Abstract

Landau damping of longitudinal electron oscillations in a boundless, Maxwellian, collisionless magneto-plasma is studied in an approximation which neglects the coupling to transverse oscillations. The longitudinal component of the electric field is explicitly developed as a superposition of exponentially damped sinusoidal oscillations for an initial perturbation sinusoidal in space and Maxwellian in velocity. A formula is derived for the minimum time for Landau damping, i.e., the time which must elapse before only the lowest frequency oscillation is significant. An analysis is presented for the strong magnetic field case in which ωc≫2π |sinθ| (λ/λD)ωp, where ωc is the cyclotron frequency, θ is the angle between the propagation vector and the external magnetic, λD is the Debye length, λ is the wavelength, and ωp is the plasma frequency. For this case the Laundau zeros move continuously along rays from their location in the absence of a magnetic field when the angleθ is zero to the origin as this angle approaches 90 deg.
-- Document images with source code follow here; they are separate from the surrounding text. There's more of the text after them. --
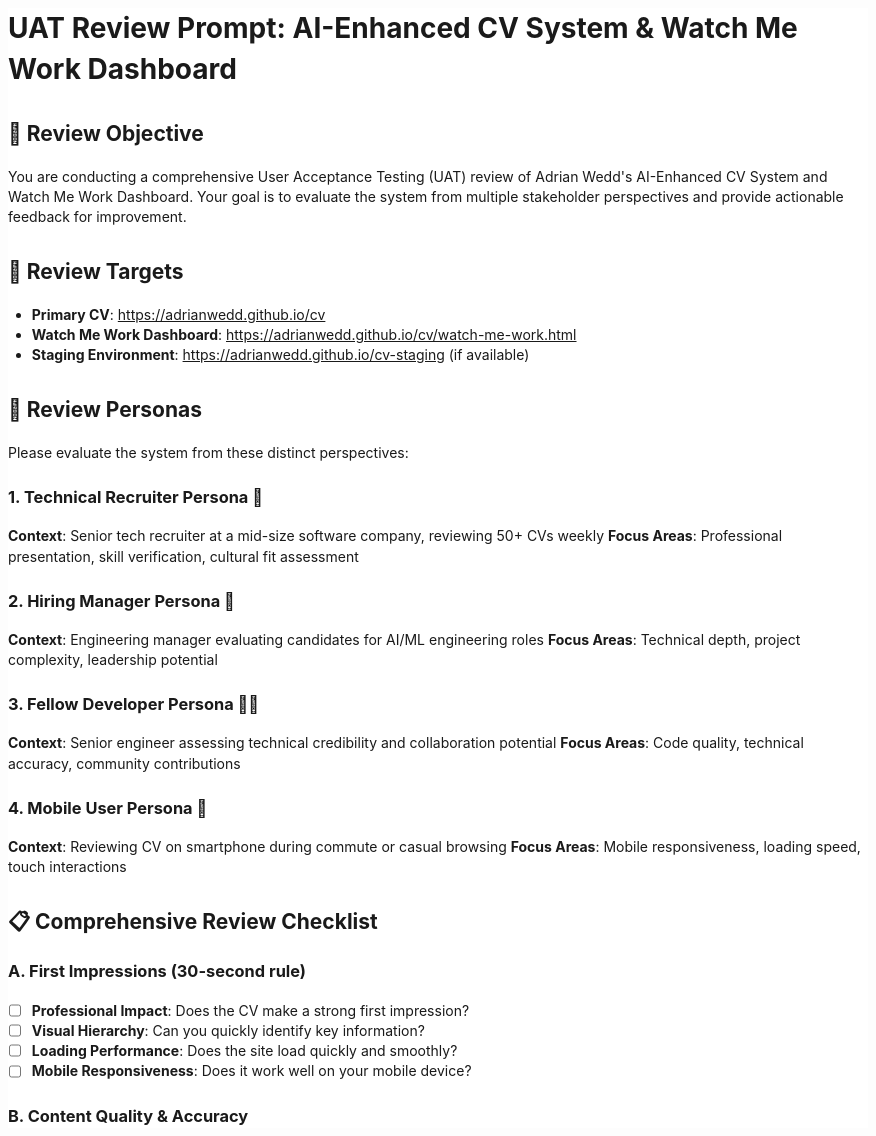 # UAT Review Prompt: AI-Enhanced CV System & Watch Me Work Dashboard

## 🎯 **Review Objective**

You are conducting a comprehensive User Acceptance Testing (UAT) review of Adrian Wedd's AI-Enhanced CV System and Watch Me Work Dashboard. Your goal is to evaluate the system from multiple stakeholder perspectives and provide actionable feedback for improvement.

## 🔗 **Review Targets**

- **Primary CV**: <https://adrianwedd.github.io/cv>
- **Watch Me Work Dashboard**: <https://adrianwedd.github.io/cv/watch-me-work.html>
- **Staging Environment**: <https://adrianwedd.github.io/cv-staging> (if available)

## 👥 **Review Personas**

Please evaluate the system from these distinct perspectives:

### **1. Technical Recruiter Persona** 🎯

**Context**: Senior tech recruiter at a mid-size software company, reviewing 50+ CVs weekly
**Focus Areas**: Professional presentation, skill verification, cultural fit assessment

### **2. Hiring Manager Persona** 💼

**Context**: Engineering manager evaluating candidates for AI/ML engineering roles
**Focus Areas**: Technical depth, project complexity, leadership potential

### **3. Fellow Developer Persona** 👨‍💻

**Context**: Senior engineer assessing technical credibility and collaboration potential
**Focus Areas**: Code quality, technical accuracy, community contributions

### **4. Mobile User Persona** 📱

**Context**: Reviewing CV on smartphone during commute or casual browsing
**Focus Areas**: Mobile responsiveness, loading speed, touch interactions

## 📋 **Comprehensive Review Checklist**

### **A. First Impressions (30-second rule)**

- [ ] **Professional Impact**: Does the CV make a strong first impression?
- [ ] **Visual Hierarchy**: Can you quickly identify key information?
- [ ] **Loading Performance**: Does the site load quickly and smoothly?
- [ ] **Mobile Responsiveness**: Does it work well on your mobile device?

### **B. Content Quality & Accuracy**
With this same variation of angle the minimum time increases from the null field value to infinity. These results are independent of the cyclotron frequency, provided that the above inequality is satisfied. For no external magnetic field the minimum time is found to increase with increasing wavelength and decreasing thermal spread of the initial perturbation when the spread is less than that of the unperturbed distribution.